- WHAT TO PRODUCE
Output the records exactly. Include every line.

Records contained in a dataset

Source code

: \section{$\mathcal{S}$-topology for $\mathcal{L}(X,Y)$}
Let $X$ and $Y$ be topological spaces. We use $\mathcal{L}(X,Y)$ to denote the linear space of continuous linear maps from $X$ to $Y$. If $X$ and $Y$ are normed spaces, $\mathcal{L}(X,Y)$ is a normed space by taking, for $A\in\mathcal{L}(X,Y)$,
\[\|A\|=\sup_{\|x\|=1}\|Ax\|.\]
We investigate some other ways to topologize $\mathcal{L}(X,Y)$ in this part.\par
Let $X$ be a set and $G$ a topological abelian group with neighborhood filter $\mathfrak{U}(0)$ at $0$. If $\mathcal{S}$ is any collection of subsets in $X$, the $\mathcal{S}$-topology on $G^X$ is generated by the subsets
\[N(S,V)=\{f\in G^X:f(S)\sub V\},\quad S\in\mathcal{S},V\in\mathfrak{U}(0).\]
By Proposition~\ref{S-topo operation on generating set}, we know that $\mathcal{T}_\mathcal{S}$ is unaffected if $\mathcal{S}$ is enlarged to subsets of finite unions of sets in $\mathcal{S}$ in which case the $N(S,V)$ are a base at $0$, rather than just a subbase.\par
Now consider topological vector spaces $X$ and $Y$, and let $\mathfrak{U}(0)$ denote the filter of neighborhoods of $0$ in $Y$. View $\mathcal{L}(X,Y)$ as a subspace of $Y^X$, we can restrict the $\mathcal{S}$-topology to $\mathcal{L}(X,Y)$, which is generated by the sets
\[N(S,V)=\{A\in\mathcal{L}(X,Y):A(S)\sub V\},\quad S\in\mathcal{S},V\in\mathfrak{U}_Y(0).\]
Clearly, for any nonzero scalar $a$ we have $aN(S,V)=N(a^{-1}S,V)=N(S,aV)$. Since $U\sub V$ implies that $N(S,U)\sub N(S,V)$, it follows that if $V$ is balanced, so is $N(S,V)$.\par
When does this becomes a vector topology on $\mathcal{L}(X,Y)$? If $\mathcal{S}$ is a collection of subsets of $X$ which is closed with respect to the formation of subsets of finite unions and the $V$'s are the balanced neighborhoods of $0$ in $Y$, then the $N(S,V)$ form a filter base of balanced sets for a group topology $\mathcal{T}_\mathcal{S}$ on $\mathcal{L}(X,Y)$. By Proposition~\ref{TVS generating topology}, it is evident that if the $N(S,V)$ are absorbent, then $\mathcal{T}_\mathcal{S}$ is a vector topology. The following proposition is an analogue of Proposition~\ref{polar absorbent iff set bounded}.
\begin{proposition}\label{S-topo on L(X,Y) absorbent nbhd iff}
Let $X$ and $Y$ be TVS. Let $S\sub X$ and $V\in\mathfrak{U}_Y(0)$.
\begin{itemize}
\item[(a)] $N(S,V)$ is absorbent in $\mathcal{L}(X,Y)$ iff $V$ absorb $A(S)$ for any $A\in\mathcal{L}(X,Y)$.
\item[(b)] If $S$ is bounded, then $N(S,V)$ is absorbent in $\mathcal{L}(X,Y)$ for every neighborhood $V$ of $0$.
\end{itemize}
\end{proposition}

- RESPONSE
Source code

: \section{$\mathcal{S}$-topology for $\mathcal{L}(X,Y)$}
Let $X$ and $Y$ be topological spaces. We use $\mathcal{L}(X,Y)$ to denote the linear space of continuous linear maps from $X$ to $Y$. If $X$ and $Y$ are normed spaces, $\mathcal{L}(X,Y)$ is a normed space by taking, for $A\in\mathcal{L}(X,Y)$,
\[\|A\|=\sup_{\|x\|=1}\|Ax\|.\]
We investigate some other ways to topologize $\mathcal{L}(X,Y)$ in this part.\par
Let $X$ be a set and $G$ a topological abelian group with neighborhood filter $\mathfrak{U}(0)$ at $0$. If $\mathcal{S}$ is any collection of subsets in $X$, the $\mathcal{S}$-topology on $G^X$ is generated by the subsets
\[N(S,V)=\{f\in G^X:f(S)\sub V\},\quad S\in\mathcal{S},V\in\mathfrak{U}(0).\]
By Proposition~\ref{S-topo operation on generating set}, we know that $\mathcal{T}_\mathcal{S}$ is unaffected if $\mathcal{S}$ is enlarged to subsets of finite unions of sets in $\mathcal{S}$ in which case the $N(S,V)$ are a base at $0$, rather than just a subbase.\par
Now consider topological vector spaces $X$ and $Y$, and let $\mathfrak{U}(0)$ denote the filter of neighborhoods of $0$ in $Y$. View $\mathcal{L}(X,Y)$ as a subspace of $Y^X$, we can restrict the $\mathcal{S}$-topology to $\mathcal{L}(X,Y)$, which is generated by the sets
\[N(S,V)=\{A\in\mathcal{L}(X,Y):A(S)\sub V\},\quad S\in\mathcal{S},V\in\mathfrak{U}_Y(0).\]
Clearly, for any nonzero scalar $a$ we have $aN(S,V)=N(a^{-1}S,V)=N(S,aV)$. Since $U\sub V$ implies that $N(S,U)\sub N(S,V)$, it follows that if $V$ is balanced, so is $N(S,V)$.\par
When does this becomes a vector topology on $\mathcal{L}(X,Y)$? If $\mathcal{S}$ is a collection of subsets of $X$ which is closed with respect to the formation of subsets of finite unions and the $V$'s are the balanced neighborhoods of $0$ in $Y$, then the $N(S,V)$ form a filter base of balanced sets for a group topology $\mathcal{T}_\mathcal{S}$ on $\mathcal{L}(X,Y)$. By Proposition~\ref{TVS generating topology}, it is evident that if the $N(S,V)$ are absorbent, then $\mathcal{T}_\mathcal{S}$ is a vector topology. The following proposition is an analogue of Proposition~\ref{polar absorbent iff set bounded}.
\begin{proposition}\label{S-topo on L(X,Y) absorbent nbhd iff}
Let $X$ and $Y$ be TVS. Let $S\sub X$ and $V\in\mathfrak{U}_Y(0)$.
\begin{itemize}
\item[(a)] $N(S,V)$ is absorbent in $\mathcal{L}(X,Y)$ iff $V$ absorb $A(S)$ for any $A\in\mathcal{L}(X,Y)$.
\item[(b)] If $S$ is bounded, then $N(S,V)$ is absorbent in $\mathcal{L}(X,Y)$ for every neighborhood $V$ of $0$.
\end{itemize}
\end{proposition}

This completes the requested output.